» **RECORDS TO USE**

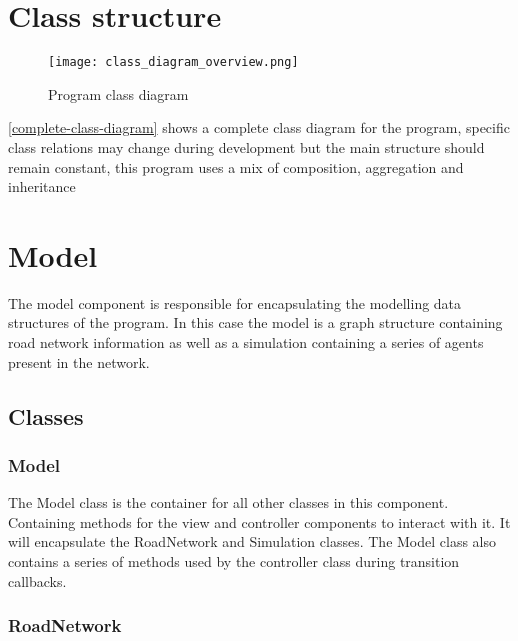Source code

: \section{Class structure}

    \begin{figure}
        \centering
        \texttt{[image: class\_diagram\_overview.png]}
        \caption{Program class diagram}
        \label{complete-class-diagram}
    \end{figure}

    \autoref{complete-class-diagram} shows a complete class diagram for the program, specific class relations may change during development but the main structure should remain constant, this program uses a mix of composition, aggregation and inheritance

\section{Model}

    The model component is responsible for encapsulating the modelling data structures of the program. In this case the model is a graph structure containing road network information as well as a simulation containing a series of agents present in the network.

    \subsection{Classes}

        \subsubsection{Model}

            The Model class is the container for all other classes in this component. Containing methods for the view and controller components to interact with it. It will encapsulate the RoadNetwork and Simulation classes. The Model class also contains a series of methods used by the controller class during transition callbacks.


        \subsubsection{RoadNetwork}

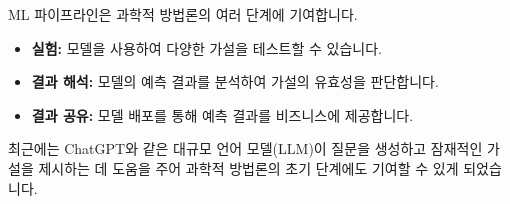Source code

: \documentclass[11pt,a4paper]{article}
\theoremstyle{definition}
\begin{document}
\begin{tcolorbox}[examplebox={과학적 방법론과 ML 파이프라인의 결합}]
ML 파이프라인은 과학적 방법론의 여러 단계에 기여합니다.
\begin{itemize}
    \item \textbf{실험:} 모델을 사용하여 다양한 가설을 테스트할 수 있습니다.
    \item \textbf{결과 해석:} 모델의 예측 결과를 분석하여 가설의 유효성을 판단합니다.
    \item \textbf{결과 공유:} 모델 배포를 통해 예측 결과를 비즈니스에 제공합니다.
\end{itemize}
최근에는 ChatGPT와 같은 대규모 언어 모델(LLM)이 질문을 생성하고 잠재적인 가설을 제시하는 데 도움을 주어 과학적 방법론의 초기 단계에도 기여할 수 있게 되었습니다.
\end{tcolorbox}
\end{document}
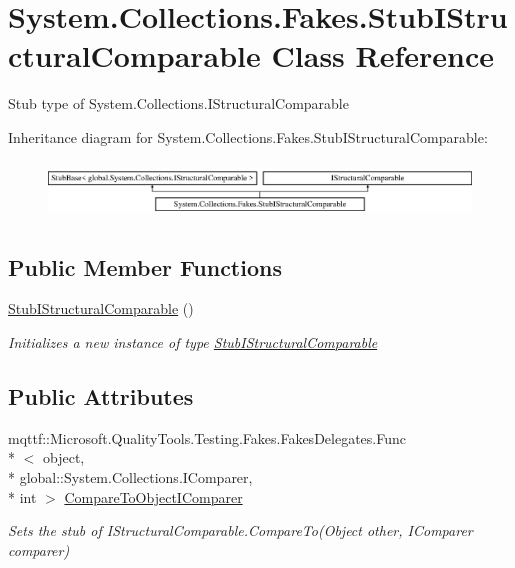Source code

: \hypertarget{class_system_1_1_collections_1_1_fakes_1_1_stub_i_structural_comparable}{\section{System.\-Collections.\-Fakes.\-Stub\-I\-Structural\-Comparable Class Reference}
\label{class_system_1_1_collections_1_1_fakes_1_1_stub_i_structural_comparable}
}


Stub type of System.\-Collections.\-I\-Structural\-Comparable 


Inheritance diagram for System.\-Collections.\-Fakes.\-Stub\-I\-Structural\-Comparable\-:\begin{figure}[H]
\begin{center}
\leavevmode
\includegraphics[height=1.509434cm]{class_system_1_1_collections_1_1_fakes_1_1_stub_i_structural_comparable}
\end{center}
\end{figure}
\subsection*{Public Member Functions}
\begin{DoxyCompactItemize}
\item 
\hyperlink{class_system_1_1_collections_1_1_fakes_1_1_stub_i_structural_comparable_a2517dfcb6423ed9ef3ca9fb4b19a151a}{Stub\-I\-Structural\-Comparable} ()
\begin{DoxyCompactList}\small\item\em Initializes a new instance of type \hyperlink{class_system_1_1_collections_1_1_fakes_1_1_stub_i_structural_comparable}{Stub\-I\-Structural\-Comparable}\end{DoxyCompactList}\end{DoxyCompactItemize}
\subsection*{Public Attributes}
\begin{DoxyCompactItemize}
\item 
mqttf\-::\-Microsoft.\-Quality\-Tools.\-Testing.\-Fakes.\-Fakes\-Delegates.\-Func\\*
$<$ object, \\*
global\-::\-System.\-Collections.\-I\-Comparer, \\*
int $>$ \hyperlink{class_system_1_1_collections_1_1_fakes_1_1_stub_i_structural_comparable_a88251285e148d127c35952e3c374c20b}{Compare\-To\-Object\-I\-Comparer}
\begin{DoxyCompactList}\small\item\em Sets the stub of I\-Structural\-Comparable.\-Compare\-To(\-Object other, I\-Comparer comparer)\end{DoxyCompactList}\end{DoxyCompactItemize}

» **WHAT IS EXPECTED**
Every line above should be repeated exactly; pictures stay out of the copy.

» **EXERCISE ANSWER**
Source code

: \section{Class structure}

    \begin{figure}
        \centering
        \texttt{[image: class\_diagram\_overview.png]}
        \caption{Program class diagram}
        \label{complete-class-diagram}
    \end{figure}

    \autoref{complete-class-diagram} shows a complete class diagram for the program, specific class relations may change during development but the main structure should remain constant, this program uses a mix of composition, aggregation and inheritance

\section{Model}

    The model component is responsible for encapsulating the modelling data structures of the program. In this case the model is a graph structure containing road network information as well as a simulation containing a series of agents present in the network.

    \subsection{Classes}

        \subsubsection{Model}

            The Model class is the container for all other classes in this component. Containing methods for the view and controller components to interact with it. It will encapsulate the RoadNetwork and Simulation classes. The Model class also contains a series of methods used by the controller class during transition callbacks.


        \subsubsection{RoadNetwork}

Source code

: \documentclass[11pt,a4paper]{article}
\theoremstyle{definition}
\begin{document}
\begin{tcolorbox}[examplebox={과학적 방법론과 ML 파이프라인의 결합}]
ML 파이프라인은 과학적 방법론의 여러 단계에 기여합니다.
\begin{itemize}
    \item \textbf{실험:} 모델을 사용하여 다양한 가설을 테스트할 수 있습니다.
    \item \textbf{결과 해석:} 모델의 예측 결과를 분석하여 가설의 유효성을 판단합니다.
    \item \textbf{결과 공유:} 모델 배포를 통해 예측 결과를 비즈니스에 제공합니다.
\end{itemize}
최근에는 ChatGPT와 같은 대규모 언어 모델(LLM)이 질문을 생성하고 잠재적인 가설을 제시하는 데 도움을 주어 과학적 방법론의 초기 단계에도 기여할 수 있게 되었습니다.
\end{tcolorbox}
\end{document}
Source code

: \hypertarget{class_system_1_1_collections_1_1_fakes_1_1_stub_i_structural_comparable}{\section{System.\-Collections.\-Fakes.\-Stub\-I\-Structural\-Comparable Class Reference}
\label{class_system_1_1_collections_1_1_fakes_1_1_stub_i_structural_comparable}
}


Stub type of System.\-Collections.\-I\-Structural\-Comparable 


Inheritance diagram for System.\-Collections.\-Fakes.\-Stub\-I\-Structural\-Comparable\-:\begin{figure}[H]
\begin{center}
\leavevmode
\includegraphics[height=1.509434cm]{class_system_1_1_collections_1_1_fakes_1_1_stub_i_structural_comparable}
\end{center}
\end{figure}
\subsection*{Public Member Functions}
\begin{DoxyCompactItemize}
\item 
\hyperlink{class_system_1_1_collections_1_1_fakes_1_1_stub_i_structural_comparable_a2517dfcb6423ed9ef3ca9fb4b19a151a}{Stub\-I\-Structural\-Comparable} ()
\begin{DoxyCompactList}\small\item\em Initializes a new instance of type \hyperlink{class_system_1_1_collections_1_1_fakes_1_1_stub_i_structural_comparable}{Stub\-I\-Structural\-Comparable}\end{DoxyCompactList}\end{DoxyCompactItemize}
\subsection*{Public Attributes}
\begin{DoxyCompactItemize}
\item 
mqttf\-::\-Microsoft.\-Quality\-Tools.\-Testing.\-Fakes.\-Fakes\-Delegates.\-Func\\*
$<$ object, \\*
global\-::\-System.\-Collections.\-I\-Comparer, \\*
int $>$ \hyperlink{class_system_1_1_collections_1_1_fakes_1_1_stub_i_structural_comparable_a88251285e148d127c35952e3c374c20b}{Compare\-To\-Object\-I\-Comparer}
\begin{DoxyCompactList}\small\item\em Sets the stub of I\-Structural\-Comparable.\-Compare\-To(\-Object other, I\-Comparer comparer)\end{DoxyCompactList}\end{DoxyCompactItemize}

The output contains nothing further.